• **Provided information**:
- - - -

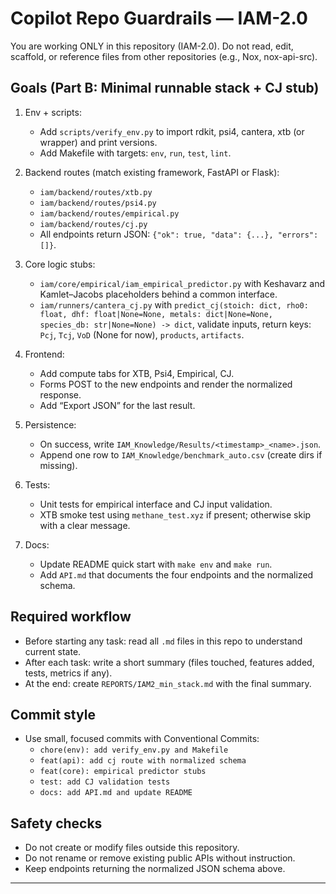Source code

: 
# Copilot Repo Guardrails — IAM-2.0

You are working ONLY in this repository (IAM-2.0). Do not read, edit, scaffold, or reference files from other repositories (e.g., Nox, nox-api-src).

## Goals (Part B: Minimal runnable stack + CJ stub)
1) Env + scripts:
   - Add `scripts/verify_env.py` to import rdkit, psi4, cantera, xtb (or wrapper) and print versions.
   - Add Makefile with targets: `env`, `run`, `test`, `lint`.

2) Backend routes (match existing framework, FastAPI or Flask):
   - `iam/backend/routes/xtb.py`
   - `iam/backend/routes/psi4.py`
   - `iam/backend/routes/empirical.py`
   - `iam/backend/routes/cj.py`
   - All endpoints return JSON: `{"ok": true, "data": {...}, "errors": []}`.

3) Core logic stubs:
   - `iam/core/empirical/iam_empirical_predictor.py` with Keshavarz and Kamlet–Jacobs placeholders behind a common interface.
   - `iam/runners/cantera_cj.py` with `predict_cj(stoich: dict, rho0: float, dhf: float|None=None, metals: dict|None=None, species_db: str|None=None) -> dict`, validate inputs, return keys: `Pcj`, `Tcj`, `VoD` (None for now), `products`, `artifacts`.

4) Frontend:
   - Add compute tabs for XTB, Psi4, Empirical, CJ.
   - Forms POST to the new endpoints and render the normalized response.
   - Add “Export JSON” for the last result.

5) Persistence:
   - On success, write `IAM_Knowledge/Results/<timestamp>_<name>.json`.
   - Append one row to `IAM_Knowledge/benchmark_auto.csv` (create dirs if missing).

6) Tests:
   - Unit tests for empirical interface and CJ input validation.
   - XTB smoke test using `methane_test.xyz` if present; otherwise skip with a clear message.

7) Docs:
   - Update README quick start with `make env` and `make run`.
   - Add `API.md` that documents the four endpoints and the normalized schema.

## Required workflow
- Before starting any task: read all `.md` files in this repo to understand current state.
- After each task: write a short summary (files touched, features added, tests, metrics if any).
- At the end: create `REPORTS/IAM2_min_stack.md` with the final summary.

## Commit style
- Use small, focused commits with Conventional Commits:
  - `chore(env): add verify_env.py and Makefile`
  - `feat(api): add cj route with normalized schema`
  - `feat(core): empirical predictor stubs`
  - `test: add CJ validation tests`
  - `docs: add API.md and update README`

## Safety checks
- Do not create or modify files outside this repository.
- Do not rename or remove existing public APIs without instruction.
- Keep endpoints returning the normalized JSON schema above.

------------------------------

- - - -

• **Required work**: Copy the records exactly. Skip the images.

• **Solution to this problem**:
Source code

: 
# Copilot Repo Guardrails — IAM-2.0

You are working ONLY in this repository (IAM-2.0). Do not read, edit, scaffold, or reference files from other repositories (e.g., Nox, nox-api-src).

## Goals (Part B: Minimal runnable stack + CJ stub)
1) Env + scripts:
   - Add `scripts/verify_env.py` to import rdkit, psi4, cantera, xtb (or wrapper) and print versions.
   - Add Makefile with targets: `env`, `run`, `test`, `lint`.

2) Backend routes (match existing framework, FastAPI or Flask):
   - `iam/backend/routes/xtb.py`
   - `iam/backend/routes/psi4.py`
   - `iam/backend/routes/empirical.py`
   - `iam/backend/routes/cj.py`
   - All endpoints return JSON: `{"ok": true, "data": {...}, "errors": []}`.

3) Core logic stubs:
   - `iam/core/empirical/iam_empirical_predictor.py` with Keshavarz and Kamlet–Jacobs placeholders behind a common interface.
   - `iam/runners/cantera_cj.py` with `predict_cj(stoich: dict, rho0: float, dhf: float|None=None, metals: dict|None=None, species_db: str|None=None) -> dict`, validate inputs, return keys: `Pcj`, `Tcj`, `VoD` (None for now), `products`, `artifacts`.

4) Frontend:
   - Add compute tabs for XTB, Psi4, Empirical, CJ.
   - Forms POST to the new endpoints and render the normalized response.
   - Add “Export JSON” for the last result.

5) Persistence:
   - On success, write `IAM_Knowledge/Results/<timestamp>_<name>.json`.
   - Append one row to `IAM_Knowledge/benchmark_auto.csv` (create dirs if missing).

6) Tests:
   - Unit tests for empirical interface and CJ input validation.
   - XTB smoke test using `methane_test.xyz` if present; otherwise skip with a clear message.

7) Docs:
   - Update README quick start with `make env` and `make run`.
   - Add `API.md` that documents the four endpoints and the normalized schema.

## Required workflow
- Before starting any task: read all `.md` files in this repo to understand current state.
- After each task: write a short summary (files touched, features added, tests, metrics if any).
- At the end: create `REPORTS/IAM2_min_stack.md` with the final summary.

## Commit style
- Use small, focused commits with Conventional Commits:
  - `chore(env): add verify_env.py and Makefile`
  - `feat(api): add cj route with normalized schema`
  - `feat(core): empirical predictor stubs`
  - `test: add CJ validation tests`
  - `docs: add API.md and update README`

## Safety checks
- Do not create or modify files outside this repository.
- Do not rename or remove existing public APIs without instruction.
- Keep endpoints returning the normalized JSON schema above.

------------------------------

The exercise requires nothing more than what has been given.